____ DATA EXTRACTS

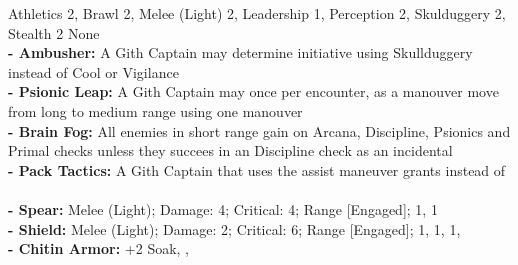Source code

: \Creature[name=Gith Captain, type=Rival, brawn=3, agility=3, presence=1, soak=5, wounds=12]{
} {
    Athletics 2, Brawl 2, Melee (Light) 2, Leadership 1, Perception 2, Skulduggery 2, Stealth 2
}{
    None
}{
    \\ %
    \textbf{- Ambusher:} A Gith Captain may determine initiative using Skullduggery instead of Cool or Vigilance\\
    \textbf{- Psionic Leap:} A Gith Captain may once per encounter, as a manouver move from long to medium range using one manouver\\
    \textbf{- Brain Fog:} All enemies in short range gain \setback on Arcana, Discipline, Psionics and Primal checks unless they succees in an Discipline check as an incidental\\
    \textbf{- Pack Tactics:} A Gith Captain that uses the assist maneuver grants \boost\boost instead of \boost\\
}{
    \\ %
    \textbf{- Spear:} Melee (Light); Damage: 4; Critical: 4; Range [Engaged];  1,  1\\
    \textbf{- Shield:} Melee (Light); Damage: 2; Critical: 6; Range [Engaged];  1,  1,  1, \\
    \textbf{- Chitin Armor:} +2 Soak, , \\
}

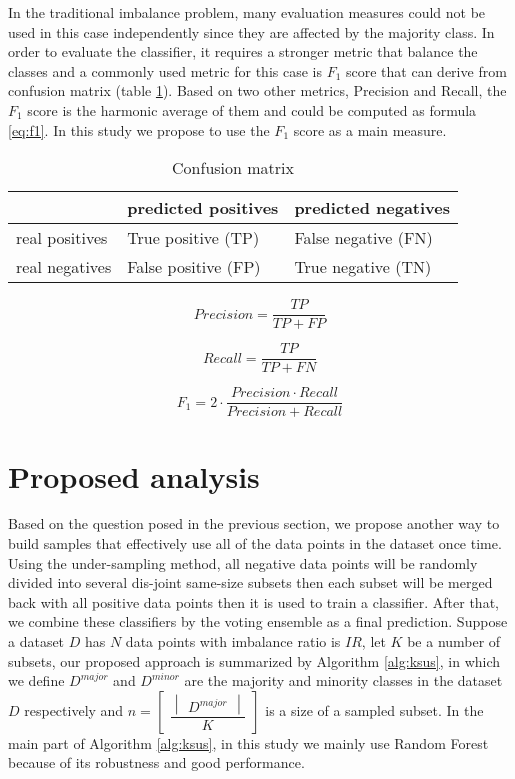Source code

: In the traditional imbalance problem, many evaluation measures could not be used in this case independently since they are affected by the majority class. In order to evaluate the classifier, it requires a stronger metric that balance the classes and a commonly used metric for this case is $F_1$ score that can derive from confusion matrix (table \ref{tbl:confusion_matrix}). Based on two other metrics, Precision and Recall, the $F_1$ score is the harmonic average of them and could be computed as formula \ref{eq:f1}. In this study we propose to use the $F_1$ score as a main measure.


\begin{table}[h]
\centering
\caption{Confusion matrix}
\label{tbl:confusion_matrix}
\begin{tabular}{lll}
\hline
               & predicted positives & predicted negatives \\ \hline
real positives & True positive (TP)  & False negative (FN) \\ \hline
real negatives & False positive (FP) & True negative (TN)  \\ \hline
\end{tabular}
\end{table}

\begin{equation}
\label{eq:precision}
Precision = \dfrac{TP}{TP + FP}
\end{equation}

\begin{equation}
\label{eq:recall}
Recall = \dfrac{TP}{TP + FN}
\end{equation}

\begin{equation}
\label{eq:f1}
F_1 = 2 \cdot \dfrac{Precision \cdot Recall}{Precision + Recall}
\end{equation}


\section{Proposed analysis}


Based on the question posed in the previous section, we propose another way to build samples that effectively use all of the data points in the dataset once time. Using the under-sampling method, all negative data points will be randomly divided into several dis-joint same-size subsets then each subset will be merged back with all positive data points then it is used to train a classifier. After that, we combine these classifiers by the voting ensemble as a final prediction. Suppose a dataset $D$ has $N$ data points with imbalance ratio is $IR$, let $K$ be a number of subsets, our proposed approach is summarized by Algorithm \ref{alg:ksus}, in which we define $D^{major}$ and $D^{minor}$ are the majority and minority classes in the dataset $D$ respectively and $n = \begin{bmatrix} \dfrac{ \begin{vmatrix} D^{major} \end{vmatrix} }{ K } \end{bmatrix}$ is a size of a sampled subset. In the main part of Algorithm \ref{alg:ksus},  in this study we mainly use Random Forest because of its robustness and good performance.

________

● TASK:
For this exercise, transcribe the data above line by line, exactly, with pictures omitted.

● SOLUTION FOR THIS EXERCISE:
Source code

: \Creature[name=Gith Captain, type=Rival, brawn=3, agility=3, presence=1, soak=5, wounds=12]{
} {
    Athletics 2, Brawl 2, Melee (Light) 2, Leadership 1, Perception 2, Skulduggery 2, Stealth 2
}{
    None
}{
    \\ %
    \textbf{- Ambusher:} A Gith Captain may determine initiative using Skullduggery instead of Cool or Vigilance\\
    \textbf{- Psionic Leap:} A Gith Captain may once per encounter, as a manouver move from long to medium range using one manouver\\
    \textbf{- Brain Fog:} All enemies in short range gain \setback on Arcana, Discipline, Psionics and Primal checks unless they succees in an Discipline check as an incidental\\
    \textbf{- Pack Tactics:} A Gith Captain that uses the assist maneuver grants \boost\boost instead of \boost\\
}{
    \\ %
    \textbf{- Spear:} Melee (Light); Damage: 4; Critical: 4; Range [Engaged];  1,  1\\
    \textbf{- Shield:} Melee (Light); Damage: 2; Critical: 6; Range [Engaged];  1,  1,  1, \\
    \textbf{- Chitin Armor:} +2 Soak, , \\
}

Source code

: In the traditional imbalance problem, many evaluation measures could not be used in this case independently since they are affected by the majority class. In order to evaluate the classifier, it requires a stronger metric that balance the classes and a commonly used metric for this case is $F_1$ score that can derive from confusion matrix (table \ref{tbl:confusion_matrix}). Based on two other metrics, Precision and Recall, the $F_1$ score is the harmonic average of them and could be computed as formula \ref{eq:f1}. In this study we propose to use the $F_1$ score as a main measure.


\begin{table}[h]
\centering
\caption{Confusion matrix}
\label{tbl:confusion_matrix}
\begin{tabular}{lll}
\hline
               & predicted positives & predicted negatives \\ \hline
real positives & True positive (TP)  & False negative (FN) \\ \hline
real negatives & False positive (FP) & True negative (TN)  \\ \hline
\end{tabular}
\end{table}

\begin{equation}
\label{eq:precision}
Precision = \dfrac{TP}{TP + FP}
\end{equation}

\begin{equation}
\label{eq:recall}
Recall = \dfrac{TP}{TP + FN}
\end{equation}

\begin{equation}
\label{eq:f1}
F_1 = 2 \cdot \dfrac{Precision \cdot Recall}{Precision + Recall}
\end{equation}


\section{Proposed analysis}


Based on the question posed in the previous section, we propose another way to build samples that effectively use all of the data points in the dataset once time. Using the under-sampling method, all negative data points will be randomly divided into several dis-joint same-size subsets then each subset will be merged back with all positive data points then it is used to train a classifier. After that, we combine these classifiers by the voting ensemble as a final prediction. Suppose a dataset $D$ has $N$ data points with imbalance ratio is $IR$, let $K$ be a number of subsets, our proposed approach is summarized by Algorithm \ref{alg:ksus}, in which we define $D^{major}$ and $D^{minor}$ are the majority and minority classes in the dataset $D$ respectively and $n = \begin{bmatrix} \dfrac{ \begin{vmatrix} D^{major} \end{vmatrix} }{ K } \end{bmatrix}$ is a size of a sampled subset. In the main part of Algorithm \ref{alg:ksus},  in this study we mainly use Random Forest because of its robustness and good performance.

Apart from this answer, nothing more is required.